Wednesday, May 4, 2011

Observations: Garrett Lisi Responds to Criticism of his Proposed Unified Theory of Physics

Observations: Garrett Lisi Responds to Criticism of his Proposed Unified Theory of Physics:  Distler's colleagues also wrote a letter to the editor of Scientific American decrying the lack of parity violation. This fact would seem very damning for E8 Theory, but it is simply not true. The structure of gravity and the Standard Model along with one generation of fermions (including their parity-violating interactions) does fit in E8, as I described explicitly in a recent paper. In their misleading argument, Distler and Garibaldi make unnecessary assumptions about how the embedding needs to happen, and then prove it can't happen that way -- a "straw man" argument.

Wednesday, April 6, 2011

New particle at Fermilab?

"Would be great if this possible new particle is a Z' boson with interesting lepton and quark interactions." Garrett Lisi via facebook

Thursday, September 9, 2010

Rummaging for a Final Theory: Can a 1960s Approach Unify Gravity with the Rest of Physics?: Scientific American

Rummaging for a Final Theory: Can a 1960s Approach Unify Gravity with the Rest of Physics?: Scientific American: "Not everyone shares this optimism. Skip Garibaldi, a mathematician at Emory University, says that E8-inspired nostalgia is misguided. Working with physicist Jacques Distler of the University of Texas at Austin, Garibaldi has shown that Lisi’s theory predicts the existence of unwanted particles, whose interactions are the mirror image of regular fermions. Such particles would most likely have already exerted a noticeable effect on known particles, Garibaldi argues. “There is no way to shove gravity inside E8 without also predicting something that has nearly been ruled out by experiment,” he says.

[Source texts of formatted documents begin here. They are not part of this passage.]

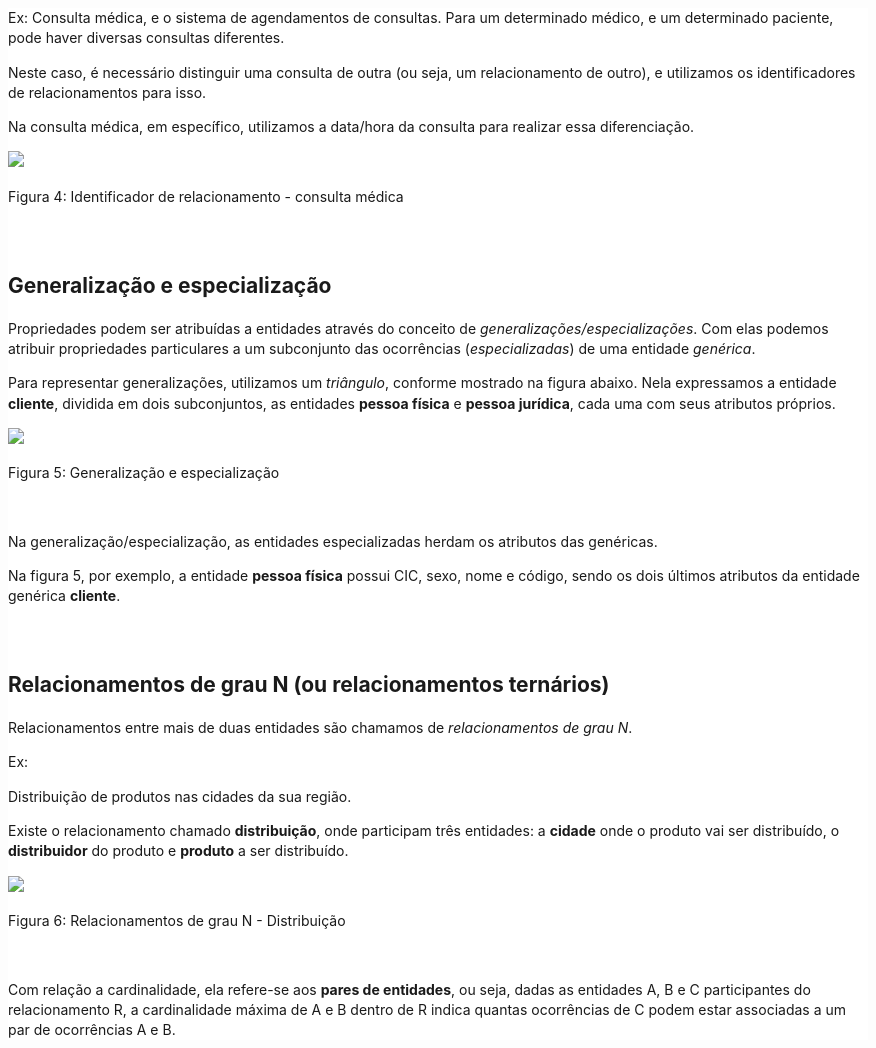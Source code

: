 Ex: Consulta médica, e o sistema de agendamentos de consultas. Para um determinado médico, e um determinado paciente, pode haver diversas consultas diferentes.

Neste caso, é necessário distinguir uma consulta de outra (ou seja, um relacionamento de outro), e utilizamos os identificadores de relacionamentos para isso.

Na consulta médica, em específico, utilizamos a data/hora da consulta para realizar essa diferenciação.

<img src=https://s3.amazonaws.com/ada.8c8d357b5e872bbacd45197626bd5759/banco-dados-postgres/aula-3/conteudo/04_identificador_de_relacionamento_2.jpg width=300>

Figura 4: Identificador de relacionamento - consulta médica

&nbsp;

## Generalização e especialização

Propriedades podem ser atribuídas a entidades através do conceito de *generalizações/especializações*. Com elas podemos atribuir propriedades particulares a um subconjunto das ocorrências (*especializadas*) de uma entidade *genérica*.

Para representar generalizações, utilizamos um *triângulo*, conforme mostrado na figura abaixo. Nela expressamos a entidade **cliente**, dividida em dois subconjuntos, as entidades **pessoa física** e **pessoa jurídica**, cada uma com seus atributos próprios.

<img src=https://s3.amazonaws.com/ada.8c8d357b5e872bbacd45197626bd5759/banco-dados-postgres/aula-3/conteudo/07_generalizacao_especializacao.jpg width=300>

Figura 5: Generalização e especialização

&nbsp;

Na generalização/especialização, as entidades especializadas herdam os atributos das genéricas.

Na figura 5, por exemplo, a entidade **pessoa física** possui CIC, sexo, nome e código, sendo os dois últimos atributos da entidade genérica **cliente**.

&nbsp;

## Relacionamentos de grau N (ou relacionamentos ternários)

Relacionamentos entre mais de duas entidades são chamamos de *relacionamentos de grau N*.

Ex:

Distribuição de produtos nas cidades da sua região.

Existe o relacionamento chamado **distribuição**, onde participam três entidades: a **cidade** onde o produto vai ser distribuído, o **distribuidor** do produto e **produto** a ser distribuído.

<img src=https://s3.amazonaws.com/ada.8c8d357b5e872bbacd45197626bd5759/banco-dados-postgres/aula-3/conteudo/08_rel_grau_n_distribuicao_1.jpg width=300>

Figura 6: Relacionamentos de grau N - Distribuição

&nbsp;

Com relação a cardinalidade, ela refere-se aos **pares de entidades**, ou seja, dadas as entidades A, B e C participantes do relacionamento R, a cardinalidade máxima de A e B dentro de R indica quantas ocorrências de C podem estar associadas a um par de ocorrências A e B.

Lisi, who posted the latest version of his theory on the Internet in June and presented it at the meeting, concedes that mirror fermions are an issue but adds that E8 theory is a work in progress and that mirror fermions could have evaded notice if they are heavier than commonly thought. They could even show up in the Large Hadron Collider, he says."

Monday, March 29, 2010

E8 "theory of everything" looking rocky

E8 "theory of everything" looking rocky: "Using linear algebra and proving theorems to translate the physics into math, Garibaldi and Distler not only showed that the formulas proposed in Lisi's paper do not work, they also demonstrated the flaws in a whole class of related theories."